### DIRECTIONS
Answer with only the number of lines below where "textit" appears.

### MATERIAL SUPPLIED
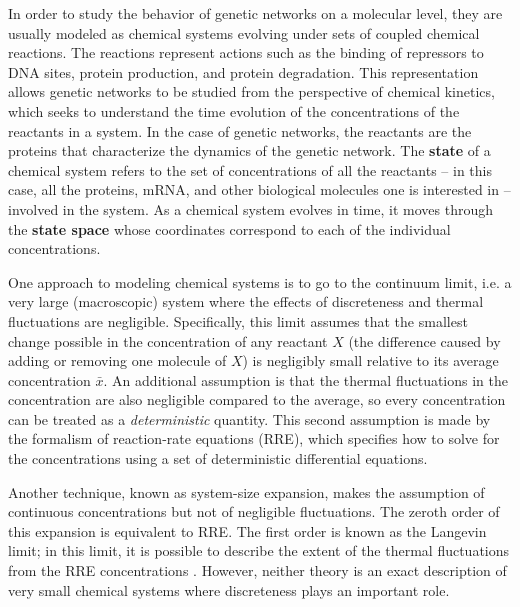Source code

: \documentclass[english,letterpaper,12pt]{report}
\newcommand{\defkeywd}[1]{\textbf{#1}}
\begin{document}
\begin{doublespacing}
In order to study the behavior of genetic networks on a molecular level, they are usually modeled as chemical systems evolving under sets of coupled chemical reactions. The reactions represent actions such as the binding of repressors to DNA sites, protein production, and protein degradation. This representation allows genetic networks to be studied from the perspective of chemical kinetics, which seeks to understand the time evolution of the concentrations of the reactants in a system. In the case of genetic networks, the reactants are the proteins that characterize the dynamics of the genetic network. The \defkeywd{state} of a chemical system refers to the set of concentrations of all the reactants -- in this case, all the proteins, mRNA, and other biological molecules one is interested in -- involved in the system. As a chemical system evolves in time, it moves through the \defkeywd{state space} whose coordinates correspond to each of the individual concentrations.

One approach to modeling chemical systems is to go to the continuum limit, i.e. a very large (macroscopic) system where the effects of discreteness and thermal fluctuations are negligible. Specifically, this limit assumes that the smallest change possible in the concentration of any reactant $X$ (the difference caused by adding or removing one molecule of $X$) is negligibly small relative to its average concentration $\bar{x}$. An additional assumption is that the thermal fluctuations in the concentration are also negligible compared to the average, so every concentration can be treated as a \emph{deterministic} quantity. This second assumption is made by the formalism of reaction-rate equations (RRE), which specifies how to solve for the concentrations using a set of deterministic differential equations. 

Another technique, known as system-size expansion, makes the assumption of continuous concentrations but not of negligible fluctuations. The zeroth order of this expansion is equivalent to RRE. The first order is known as the Langevin limit; in this limit, it is possible to describe the extent of the thermal fluctuations from the RRE concentrations \cite{langevin-eqn}. However, neither theory is an exact description of very small chemical systems where discreteness plays an important role.


\end{doublespacing}
\end{document}
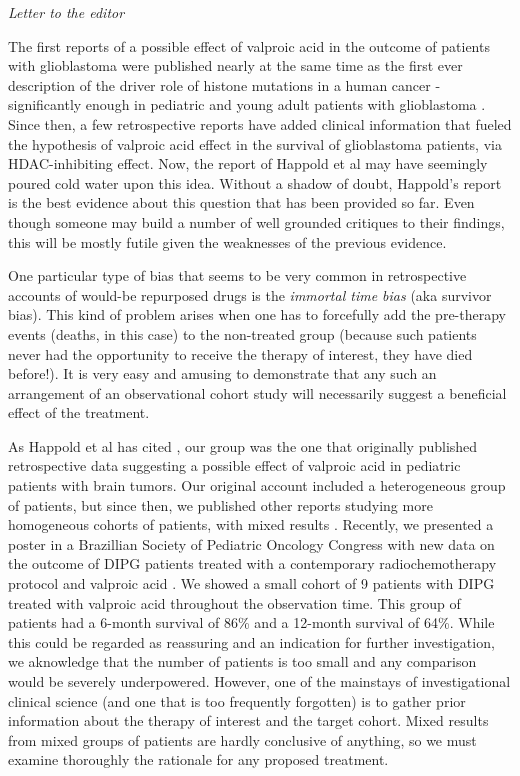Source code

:\textit{Letter to the editor} 

The first reports \cite{Happold_2016} of a possible effect of valproic acid in the outcome of patients with glioblastoma were published nearly at the same time as the first ever description of the driver role of histone mutations in a human cancer - significantly enough in pediatric and young adult patients with glioblastoma \cite{Schwartzentruber_2012}. Since then, a few retrospective reports have added clinical information that fueled the hypothesis of valproic acid effect in the survival of glioblastoma patients, via HDAC-inhibiting effect. Now, the report of Happold et al \cite{Happold_2016} may have seemingly poured cold water upon this idea. Without a shadow of doubt, Happold's report is the best evidence about this question that has been provided so far. Even though someone may build a number of well grounded critiques to their findings, this will be mostly futile given the weaknesses of the previous evidence. 

One particular type of bias that seems to be very common in retrospective accounts of would-be repurposed drugs is the \textit{immortal time bias} \cite{Ho_2012} (aka survivor bias). This kind of problem arises when one has to forcefully add the pre-therapy events (deaths, in this case) to the non-treated group (because such patients never had the opportunity to receive the therapy of interest, they have died before!). It is very easy and amusing to demonstrate that any such an arrangement of an observational cohort study will necessarily suggest a beneficial effect of the treatment. 

As Happold et al has cited \cite{Happold_2016}, our group was the one that originally published retrospective data suggesting a possible effect of valproic acid in pediatric patients with brain tumors. Our original account included a heterogeneous group of patients, but since then, we published other reports studying more homogeneous cohorts of patients, with mixed results \cite{Felix_2012}. Recently, we presented a poster in a Brazillian Society of Pediatric Oncology Congress with new data on the outcome of DIPG patients treated with a contemporary radiochemotherapy protocol and valproic acid \cite{59c42273-d778-4fe5-8019-07a0e4509517}. We showed a small cohort of 9 patients with DIPG treated with valproic acid throughout the observation time. This group of patients had a 6-month survival of 86\% and a 12-month survival of 64\%. While this could be regarded as reassuring and an indication for further investigation, we aknowledge that the number of patients is too small and any comparison would be severely underpowered. However, one of the mainstays of investigational clinical science (and one that is too frequently forgotten) is to gather prior information about the therapy of interest and the target cohort. Mixed results from mixed groups of patients are hardly conclusive of anything, so we must examine thoroughly the rationale for any proposed treatment.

### SOLUTION BELOW
2